Lorsque le tableau a affiché le score de 6-0 et que l'arbitre a levé son bras invincible, Mijain Lopez s'est agenouillé au centre du cercle du tapis. Il a ôté ses chaussures lors d'une cérémonie émouvante. Le meilleur du monde faisait ses adieux, et c'est là qu'il a planté l'arbre le plus luxuriant de ce sport.
« J'ai rendu hommage à la lutte, à chacun des êtres humains, et ils sont nombreux, qui ont joué un rôle dans ce moment. À ma mère, à mon père, à mes frères, à mes amis, à mon peuple. Les chaussures sont restées à leur place, sur le tapis, sur le tapis, championnes... »
-Dans votre longue carrière, y a-t-il un moment particulier dont vous vous souviendriez ?
-Tous, les bons comme les mauvais, le sacrifice est trop grand pour en dédaigner un seul.

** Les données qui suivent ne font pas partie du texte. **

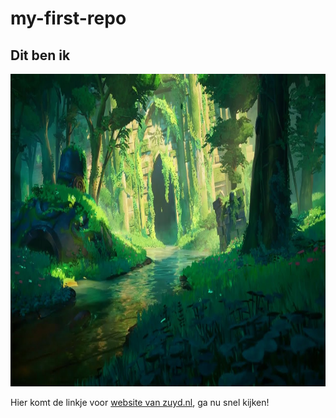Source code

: # my-first-repo

## Dit ben ik
<img src="lofi-forest.jpg" alt="Picture" width=700px height=500px>

Hier komt de linkje voor [website van zuyd.nl](https://www.zuyd.nl/), ga nu snel kijken!

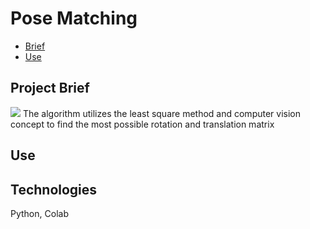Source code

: # Pose Matching
- [Brief](#project-brief)  
- [Use](#use)

## Project Brief
<img src="https://render.githubusercontent.com/render/math?math= argmin_{R,T}|W - K(R P +T) |_2)">
The algorithm utilizes the least square method and computer vision concept to find the most possible rotation and translation matrix<br/>

## Use

## Technologies
Python, Colab<br/>
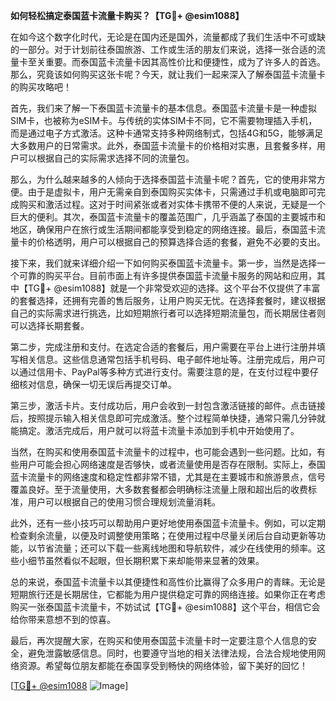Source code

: **如何轻松搞定泰国蓝卡流量卡购买？【TG💪+ @esim1088】**

在如今这个数字化时代，无论是在国内还是国外，流量都成了我们生活中不可或缺的一部分。对于计划前往泰国旅游、工作或生活的朋友们来说，选择一张合适的流量卡至关重要。而泰国蓝卡流量卡因其高性价比和便捷性，成为了许多人的首选。那么，究竟该如何购买这张卡呢？今天，就让我们一起来深入了解泰国蓝卡流量卡的购买攻略吧！

首先，我们来了解一下泰国蓝卡流量卡的基本信息。泰国蓝卡流量卡是一种虚拟SIM卡，也被称为eSIM卡。与传统的实体SIM卡不同，它不需要物理插入手机，而是通过电子方式激活。这种卡通常支持多种网络制式，包括4G和5G，能够满足大多数用户的日常需求。此外，泰国蓝卡流量卡的价格相对实惠，且套餐多样，用户可以根据自己的实际需求选择不同的流量包。

那么，为什么越来越多的人倾向于选择泰国蓝卡流量卡呢？首先，它的使用非常方便。由于是虚拟卡，用户无需亲自到泰国购买实体卡，只需通过手机或电脑即可完成购买和激活过程。这对于时间紧张或者对实体卡携带不便的人来说，无疑是一个巨大的便利。其次，泰国蓝卡流量卡的覆盖范围广，几乎涵盖了泰国的主要城市和地区，确保用户在旅行或生活期间都能享受到稳定的网络连接。最后，泰国蓝卡流量卡的价格透明，用户可以根据自己的预算选择合适的套餐，避免不必要的支出。

接下来，我们就来详细介绍一下如何购买泰国蓝卡流量卡。第一步，当然是选择一个可靠的购买平台。目前市面上有许多提供泰国蓝卡流量卡服务的网站和应用，其中【TG💪+ @esim1088】就是一个非常受欢迎的选择。这个平台不仅提供了丰富的套餐选择，还拥有完善的售后服务，让用户购买无忧。在选择套餐时，建议根据自己的实际需求进行挑选，比如短期旅行者可以选择短期流量包，而长期居住者则可以选择长期套餐。

第二步，完成注册和支付。在选定合适的套餐后，用户需要在平台上进行注册并填写相关信息。这些信息通常包括手机号码、电子邮件地址等。注册完成后，用户可以通过信用卡、PayPal等多种方式进行支付。需要注意的是，在支付过程中要仔细核对信息，确保一切无误后再提交订单。

第三步，激活卡片。支付成功后，用户会收到一封包含激活链接的邮件。点击链接后，按照提示输入相关信息即可完成激活。整个过程简单快捷，通常只需几分钟就能搞定。激活完成后，用户就可以将蓝卡流量卡添加到手机中开始使用了。

当然，在购买和使用泰国蓝卡流量卡的过程中，也可能会遇到一些问题。比如，有些用户可能会担心网络速度是否够快，或者流量使用是否存在限制。实际上，泰国蓝卡流量卡的网络速度和稳定性都非常不错，尤其是在主要城市和旅游景点，信号覆盖良好。至于流量使用，大多数套餐都会明确标注流量上限和超出后的收费标准，用户可以根据自己的使用习惯合理规划流量消耗。

此外，还有一些小技巧可以帮助用户更好地使用泰国蓝卡流量卡。例如，可以定期检查剩余流量，以便及时调整使用策略；在使用过程中尽量关闭后台自动更新等功能，以节省流量；还可以下载一些离线地图和导航软件，减少在线使用的频率。这些小细节虽然看似不起眼，但长期积累下来却能带来显著的效果。

总的来说，泰国蓝卡流量卡以其便捷性和高性价比赢得了众多用户的青睐。无论是短期旅行还是长期居住，它都能为用户提供稳定可靠的网络连接。如果你正在考虑购买一张泰国蓝卡流量卡，不妨试试【TG💪+ @esim1088】这个平台，相信它会给你带来意想不到的惊喜。

最后，再次提醒大家，在购买和使用泰国蓝卡流量卡时一定要注意个人信息的安全，避免泄露敏感信息。同时，也要遵守当地的相关法律法规，合法合规地使用网络资源。希望每位朋友都能在泰国享受到畅快的网络体验，留下美好的回忆！

[[TG💪+ @esim1088](https://t.me/s/esim1088) ![Image](https://i.postimg.cc/4NQfJmqS/Snipaste-2025-05-13-00-14-12.png)]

L’entraîneur Trujillo, presque sans voix, et la voix qui lui restait étouffée par l'émotion, a déclaré que « c'est un mélange de joie et de tristesse, parce qu'il s'en va, il a laissé ses chaussures derrière lui. Non seulement il a remporté trois médailles d'or, mais c'est lui qui m'a appris à ne pas perdre ». Et il ne pouvait plus parler sous le coup de l’émotion.
Paris est aussi entrée dans l'histoire avec cette victoire. Cette ville avait déjà une tour, la Tour Eiffel, depuis le 31 mars 1889, mais depuis la soirée du 6 août 2024, Mijain en a érigé une autre.